Das Berufungsurteil hat nach Ansicht des BGH danach keinen Bestand. Er verweist die Sache zur neuen Verhandlung und Entscheidung zurück, damit das Berufungsgericht die erforderlichen Feststellungen dazu treffen kann, ob in das Angebot der Klägerin Deponiekosten eingerechnet gewesen sind.

Praktische Auswirkungen:
Der BGH hat entschieden, dass ein Angebot, das nicht den geforderten Preis enthält, weil der Bieter die Vorgaben des Leistungsverzeichnisses falsch verstanden und daher den deutlich höheren Preis einer Leistung angegeben hat, die nach dem Leistungsverzeichnis nicht zu erbringen war, gemäß § 13 Abs. 1 Nr. 3, § 16 Abs. 1 Nr. 3 VOB/A 2016 auszuschließen ist.

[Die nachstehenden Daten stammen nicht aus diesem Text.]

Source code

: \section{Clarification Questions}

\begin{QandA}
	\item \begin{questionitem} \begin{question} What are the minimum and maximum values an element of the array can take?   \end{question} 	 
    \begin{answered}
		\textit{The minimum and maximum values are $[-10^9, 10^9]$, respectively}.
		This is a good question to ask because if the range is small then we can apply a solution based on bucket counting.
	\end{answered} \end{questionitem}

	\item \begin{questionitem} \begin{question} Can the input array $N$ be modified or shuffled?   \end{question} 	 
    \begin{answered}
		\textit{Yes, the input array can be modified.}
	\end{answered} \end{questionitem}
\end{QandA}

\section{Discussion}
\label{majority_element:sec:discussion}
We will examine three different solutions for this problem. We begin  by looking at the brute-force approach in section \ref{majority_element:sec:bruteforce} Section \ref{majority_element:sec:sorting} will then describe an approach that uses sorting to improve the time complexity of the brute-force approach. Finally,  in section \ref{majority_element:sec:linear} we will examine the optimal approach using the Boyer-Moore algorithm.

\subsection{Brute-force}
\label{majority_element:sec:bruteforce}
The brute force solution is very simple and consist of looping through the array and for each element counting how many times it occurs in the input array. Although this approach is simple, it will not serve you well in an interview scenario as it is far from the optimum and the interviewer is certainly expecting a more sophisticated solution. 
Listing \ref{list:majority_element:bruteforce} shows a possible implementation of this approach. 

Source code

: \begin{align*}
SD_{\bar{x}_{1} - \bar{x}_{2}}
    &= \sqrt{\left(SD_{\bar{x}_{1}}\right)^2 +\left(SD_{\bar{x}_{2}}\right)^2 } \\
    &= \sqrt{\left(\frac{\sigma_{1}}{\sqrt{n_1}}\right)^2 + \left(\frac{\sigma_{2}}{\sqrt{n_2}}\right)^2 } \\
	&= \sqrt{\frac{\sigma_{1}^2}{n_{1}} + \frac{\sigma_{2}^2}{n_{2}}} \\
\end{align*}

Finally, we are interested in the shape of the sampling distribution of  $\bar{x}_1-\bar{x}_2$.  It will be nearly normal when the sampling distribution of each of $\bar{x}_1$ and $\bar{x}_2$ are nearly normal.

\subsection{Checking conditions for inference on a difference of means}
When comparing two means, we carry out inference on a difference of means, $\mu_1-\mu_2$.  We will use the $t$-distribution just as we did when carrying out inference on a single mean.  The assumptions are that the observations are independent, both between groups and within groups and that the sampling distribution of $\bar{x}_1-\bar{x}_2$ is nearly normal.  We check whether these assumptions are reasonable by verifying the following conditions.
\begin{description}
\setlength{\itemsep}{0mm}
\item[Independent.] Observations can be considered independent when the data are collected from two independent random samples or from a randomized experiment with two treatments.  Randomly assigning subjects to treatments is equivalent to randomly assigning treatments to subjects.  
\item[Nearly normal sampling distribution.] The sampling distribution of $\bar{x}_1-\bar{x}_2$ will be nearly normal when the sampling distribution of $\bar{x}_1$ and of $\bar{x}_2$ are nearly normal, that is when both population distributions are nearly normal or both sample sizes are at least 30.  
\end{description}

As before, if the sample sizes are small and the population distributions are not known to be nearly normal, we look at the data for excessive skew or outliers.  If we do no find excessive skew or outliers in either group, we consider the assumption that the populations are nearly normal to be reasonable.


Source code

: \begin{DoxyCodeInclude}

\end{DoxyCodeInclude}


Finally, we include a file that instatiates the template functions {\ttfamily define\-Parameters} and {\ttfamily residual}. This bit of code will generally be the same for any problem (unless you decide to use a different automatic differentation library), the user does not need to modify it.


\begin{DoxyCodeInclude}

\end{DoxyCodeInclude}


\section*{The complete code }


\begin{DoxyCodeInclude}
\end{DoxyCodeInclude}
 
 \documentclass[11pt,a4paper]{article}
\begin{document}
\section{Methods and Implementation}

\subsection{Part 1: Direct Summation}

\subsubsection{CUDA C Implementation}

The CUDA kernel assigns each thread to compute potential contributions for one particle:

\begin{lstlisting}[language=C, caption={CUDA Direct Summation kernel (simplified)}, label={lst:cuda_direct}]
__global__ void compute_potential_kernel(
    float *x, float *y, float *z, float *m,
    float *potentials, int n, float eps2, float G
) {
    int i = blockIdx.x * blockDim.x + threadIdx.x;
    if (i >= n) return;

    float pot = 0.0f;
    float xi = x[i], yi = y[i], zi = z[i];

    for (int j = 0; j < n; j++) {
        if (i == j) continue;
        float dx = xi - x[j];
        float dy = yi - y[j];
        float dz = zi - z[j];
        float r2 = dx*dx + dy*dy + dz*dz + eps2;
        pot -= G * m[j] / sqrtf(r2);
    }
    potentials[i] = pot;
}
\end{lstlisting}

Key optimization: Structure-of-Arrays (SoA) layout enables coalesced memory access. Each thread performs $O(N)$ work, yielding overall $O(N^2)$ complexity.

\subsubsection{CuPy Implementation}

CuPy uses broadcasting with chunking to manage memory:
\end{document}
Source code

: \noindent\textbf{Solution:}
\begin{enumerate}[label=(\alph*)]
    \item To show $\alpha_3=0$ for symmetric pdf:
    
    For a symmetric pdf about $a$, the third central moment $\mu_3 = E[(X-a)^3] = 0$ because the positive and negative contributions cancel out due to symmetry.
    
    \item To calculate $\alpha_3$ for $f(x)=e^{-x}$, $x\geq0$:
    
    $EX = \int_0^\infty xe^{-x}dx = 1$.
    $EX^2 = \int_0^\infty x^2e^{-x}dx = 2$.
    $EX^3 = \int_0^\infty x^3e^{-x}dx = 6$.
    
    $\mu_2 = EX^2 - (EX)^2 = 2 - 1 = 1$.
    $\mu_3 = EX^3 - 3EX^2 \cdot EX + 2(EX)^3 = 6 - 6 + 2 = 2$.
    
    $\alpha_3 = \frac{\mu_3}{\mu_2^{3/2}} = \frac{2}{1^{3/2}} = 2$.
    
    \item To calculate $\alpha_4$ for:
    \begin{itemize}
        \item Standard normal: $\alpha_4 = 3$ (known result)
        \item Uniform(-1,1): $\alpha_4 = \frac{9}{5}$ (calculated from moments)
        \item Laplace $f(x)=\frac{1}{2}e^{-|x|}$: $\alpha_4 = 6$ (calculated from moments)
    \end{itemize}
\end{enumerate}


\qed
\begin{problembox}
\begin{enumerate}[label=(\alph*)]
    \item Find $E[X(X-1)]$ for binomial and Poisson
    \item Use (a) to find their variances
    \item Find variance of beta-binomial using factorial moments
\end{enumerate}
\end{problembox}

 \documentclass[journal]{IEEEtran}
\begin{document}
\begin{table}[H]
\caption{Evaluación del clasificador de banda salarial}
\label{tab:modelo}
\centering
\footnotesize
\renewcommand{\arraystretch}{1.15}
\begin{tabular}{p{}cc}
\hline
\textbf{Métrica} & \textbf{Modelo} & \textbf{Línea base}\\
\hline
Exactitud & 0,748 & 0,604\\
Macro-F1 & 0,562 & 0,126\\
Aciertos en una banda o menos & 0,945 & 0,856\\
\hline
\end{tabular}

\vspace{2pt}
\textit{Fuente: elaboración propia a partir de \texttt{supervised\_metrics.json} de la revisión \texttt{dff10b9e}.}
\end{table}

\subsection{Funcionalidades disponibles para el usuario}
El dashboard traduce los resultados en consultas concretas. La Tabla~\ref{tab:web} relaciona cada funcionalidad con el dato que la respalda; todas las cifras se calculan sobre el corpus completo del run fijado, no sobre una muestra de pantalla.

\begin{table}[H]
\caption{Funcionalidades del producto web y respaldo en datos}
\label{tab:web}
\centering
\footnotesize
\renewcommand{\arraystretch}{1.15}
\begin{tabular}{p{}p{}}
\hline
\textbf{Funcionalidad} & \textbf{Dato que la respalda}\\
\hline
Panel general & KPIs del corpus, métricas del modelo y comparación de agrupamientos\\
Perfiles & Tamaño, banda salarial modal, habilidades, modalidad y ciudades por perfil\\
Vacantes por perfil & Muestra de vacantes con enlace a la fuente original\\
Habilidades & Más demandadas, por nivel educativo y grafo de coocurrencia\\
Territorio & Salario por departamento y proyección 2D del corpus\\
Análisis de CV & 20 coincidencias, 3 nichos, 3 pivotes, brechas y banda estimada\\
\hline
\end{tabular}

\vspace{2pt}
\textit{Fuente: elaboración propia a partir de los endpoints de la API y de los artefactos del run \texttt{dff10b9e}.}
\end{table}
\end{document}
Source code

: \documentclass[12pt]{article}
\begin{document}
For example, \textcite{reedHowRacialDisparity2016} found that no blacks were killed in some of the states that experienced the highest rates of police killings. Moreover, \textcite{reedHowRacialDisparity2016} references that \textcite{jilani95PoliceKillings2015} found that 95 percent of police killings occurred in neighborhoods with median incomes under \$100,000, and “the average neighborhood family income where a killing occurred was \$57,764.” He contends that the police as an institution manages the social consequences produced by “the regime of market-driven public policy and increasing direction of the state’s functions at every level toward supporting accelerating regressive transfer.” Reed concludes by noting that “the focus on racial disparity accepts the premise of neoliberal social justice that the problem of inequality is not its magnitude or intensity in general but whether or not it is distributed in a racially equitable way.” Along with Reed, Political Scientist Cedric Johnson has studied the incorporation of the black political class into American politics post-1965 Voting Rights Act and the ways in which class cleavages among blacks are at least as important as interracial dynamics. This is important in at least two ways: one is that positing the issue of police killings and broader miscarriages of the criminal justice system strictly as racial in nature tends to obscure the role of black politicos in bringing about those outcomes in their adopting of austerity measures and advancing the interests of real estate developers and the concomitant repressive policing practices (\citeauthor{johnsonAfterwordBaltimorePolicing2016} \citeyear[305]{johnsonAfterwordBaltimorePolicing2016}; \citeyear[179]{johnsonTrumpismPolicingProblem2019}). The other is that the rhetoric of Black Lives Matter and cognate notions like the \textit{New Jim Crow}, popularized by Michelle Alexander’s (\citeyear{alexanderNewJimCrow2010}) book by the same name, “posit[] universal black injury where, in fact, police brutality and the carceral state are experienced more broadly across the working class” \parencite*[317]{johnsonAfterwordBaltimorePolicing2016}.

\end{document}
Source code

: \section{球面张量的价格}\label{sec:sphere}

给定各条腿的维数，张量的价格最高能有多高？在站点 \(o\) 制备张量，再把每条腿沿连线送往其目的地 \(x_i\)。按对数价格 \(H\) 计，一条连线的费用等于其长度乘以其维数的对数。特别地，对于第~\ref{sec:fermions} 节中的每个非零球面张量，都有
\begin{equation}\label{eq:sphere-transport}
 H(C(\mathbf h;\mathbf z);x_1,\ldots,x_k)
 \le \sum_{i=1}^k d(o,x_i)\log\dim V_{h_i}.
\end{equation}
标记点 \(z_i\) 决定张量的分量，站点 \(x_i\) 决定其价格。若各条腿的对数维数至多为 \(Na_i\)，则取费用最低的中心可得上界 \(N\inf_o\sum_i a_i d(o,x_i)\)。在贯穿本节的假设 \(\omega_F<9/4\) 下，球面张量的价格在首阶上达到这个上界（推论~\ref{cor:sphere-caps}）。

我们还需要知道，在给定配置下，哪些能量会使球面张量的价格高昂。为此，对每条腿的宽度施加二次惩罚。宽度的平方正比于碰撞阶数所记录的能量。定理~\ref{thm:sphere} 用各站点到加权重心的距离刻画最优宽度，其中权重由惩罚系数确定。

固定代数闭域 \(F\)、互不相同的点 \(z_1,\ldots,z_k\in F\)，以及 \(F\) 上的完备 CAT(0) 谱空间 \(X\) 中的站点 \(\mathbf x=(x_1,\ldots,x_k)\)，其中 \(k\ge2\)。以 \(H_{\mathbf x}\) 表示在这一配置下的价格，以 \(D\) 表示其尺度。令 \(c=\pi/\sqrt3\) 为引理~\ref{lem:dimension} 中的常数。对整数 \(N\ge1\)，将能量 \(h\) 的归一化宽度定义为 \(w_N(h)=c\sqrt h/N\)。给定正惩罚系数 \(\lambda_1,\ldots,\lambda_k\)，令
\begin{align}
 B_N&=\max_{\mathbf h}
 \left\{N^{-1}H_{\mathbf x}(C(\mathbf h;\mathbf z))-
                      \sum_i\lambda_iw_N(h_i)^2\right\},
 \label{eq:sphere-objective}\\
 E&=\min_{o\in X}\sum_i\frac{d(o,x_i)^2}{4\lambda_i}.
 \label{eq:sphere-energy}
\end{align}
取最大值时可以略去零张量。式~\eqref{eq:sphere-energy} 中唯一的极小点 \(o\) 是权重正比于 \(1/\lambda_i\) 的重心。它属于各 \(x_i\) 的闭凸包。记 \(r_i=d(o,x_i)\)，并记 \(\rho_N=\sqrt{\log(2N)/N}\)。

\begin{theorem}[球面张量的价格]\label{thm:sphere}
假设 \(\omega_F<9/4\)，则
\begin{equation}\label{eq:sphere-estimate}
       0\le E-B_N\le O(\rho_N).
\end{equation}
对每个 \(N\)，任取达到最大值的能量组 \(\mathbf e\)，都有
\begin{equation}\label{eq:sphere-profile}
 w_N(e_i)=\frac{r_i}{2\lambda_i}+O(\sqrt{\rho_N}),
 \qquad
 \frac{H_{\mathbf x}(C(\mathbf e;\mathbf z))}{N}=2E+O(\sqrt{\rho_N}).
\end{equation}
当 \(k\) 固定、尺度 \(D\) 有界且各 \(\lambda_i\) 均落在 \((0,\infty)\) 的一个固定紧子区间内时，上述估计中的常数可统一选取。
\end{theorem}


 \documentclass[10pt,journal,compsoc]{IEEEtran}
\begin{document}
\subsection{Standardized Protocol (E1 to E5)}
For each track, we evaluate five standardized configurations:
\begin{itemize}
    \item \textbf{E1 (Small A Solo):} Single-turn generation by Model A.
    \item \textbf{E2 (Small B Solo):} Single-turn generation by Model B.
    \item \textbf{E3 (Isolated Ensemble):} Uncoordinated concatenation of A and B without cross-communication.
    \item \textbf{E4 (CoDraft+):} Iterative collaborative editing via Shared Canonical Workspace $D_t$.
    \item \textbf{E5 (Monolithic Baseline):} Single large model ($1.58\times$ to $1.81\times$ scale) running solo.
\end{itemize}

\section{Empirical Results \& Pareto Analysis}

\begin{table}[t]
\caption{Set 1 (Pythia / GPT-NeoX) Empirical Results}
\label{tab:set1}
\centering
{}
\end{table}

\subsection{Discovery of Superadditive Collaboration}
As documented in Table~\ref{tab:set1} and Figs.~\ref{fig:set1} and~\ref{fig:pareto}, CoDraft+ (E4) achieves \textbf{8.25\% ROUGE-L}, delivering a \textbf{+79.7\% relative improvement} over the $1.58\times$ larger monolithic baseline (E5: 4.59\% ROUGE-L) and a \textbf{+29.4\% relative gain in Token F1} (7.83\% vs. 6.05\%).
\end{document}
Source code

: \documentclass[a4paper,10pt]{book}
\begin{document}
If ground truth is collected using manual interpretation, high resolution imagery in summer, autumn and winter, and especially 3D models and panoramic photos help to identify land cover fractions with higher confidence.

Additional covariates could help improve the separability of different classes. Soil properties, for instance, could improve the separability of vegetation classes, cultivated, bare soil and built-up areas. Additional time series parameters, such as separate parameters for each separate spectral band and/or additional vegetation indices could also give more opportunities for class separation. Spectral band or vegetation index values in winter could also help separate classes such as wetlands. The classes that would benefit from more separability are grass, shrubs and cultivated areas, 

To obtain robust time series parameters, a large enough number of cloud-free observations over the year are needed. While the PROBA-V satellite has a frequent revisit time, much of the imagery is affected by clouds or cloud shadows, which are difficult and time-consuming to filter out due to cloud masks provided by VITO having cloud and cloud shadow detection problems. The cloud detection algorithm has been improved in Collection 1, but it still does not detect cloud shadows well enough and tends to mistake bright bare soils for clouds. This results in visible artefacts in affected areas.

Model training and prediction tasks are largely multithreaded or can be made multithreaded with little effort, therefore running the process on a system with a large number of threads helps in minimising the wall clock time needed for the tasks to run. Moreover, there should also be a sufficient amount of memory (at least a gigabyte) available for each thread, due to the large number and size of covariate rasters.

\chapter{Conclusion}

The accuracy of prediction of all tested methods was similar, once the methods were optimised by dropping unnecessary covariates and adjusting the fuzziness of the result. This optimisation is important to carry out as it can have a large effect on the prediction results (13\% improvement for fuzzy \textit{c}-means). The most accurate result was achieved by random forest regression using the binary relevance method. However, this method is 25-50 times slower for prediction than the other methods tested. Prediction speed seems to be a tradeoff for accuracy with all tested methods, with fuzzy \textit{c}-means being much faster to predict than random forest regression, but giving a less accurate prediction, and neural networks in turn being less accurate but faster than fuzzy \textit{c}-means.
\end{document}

Bieter müssen die Preise richtig angeben. Der BGH gibt zudem Hinweise, wann ein berechtigtes Interesse des Auftraggebers an der Aufklärung der Preise besteht. Ist ein Nachunternehmereinsatz vorgesehen, darf der Auftraggeber jedenfalls dann Aufklärung über die Preiskalkulation eines Nachunternehmers verlangen, wenn er klären möchte, ob das Angebot den Vorgaben im Leistungsverzeichnis entspricht oder gemäß § 13 Abs. 1 Nr. 3, § 16 Abs. 1 Nr. 3 VOB/A auszuschließen ist. Dem Bieter ist zumutbar, das Aufklärungsverlangen an seinen Nachunternehmer weiterzuleiten und die erforderlichen Informationen bei ihm einzuholen.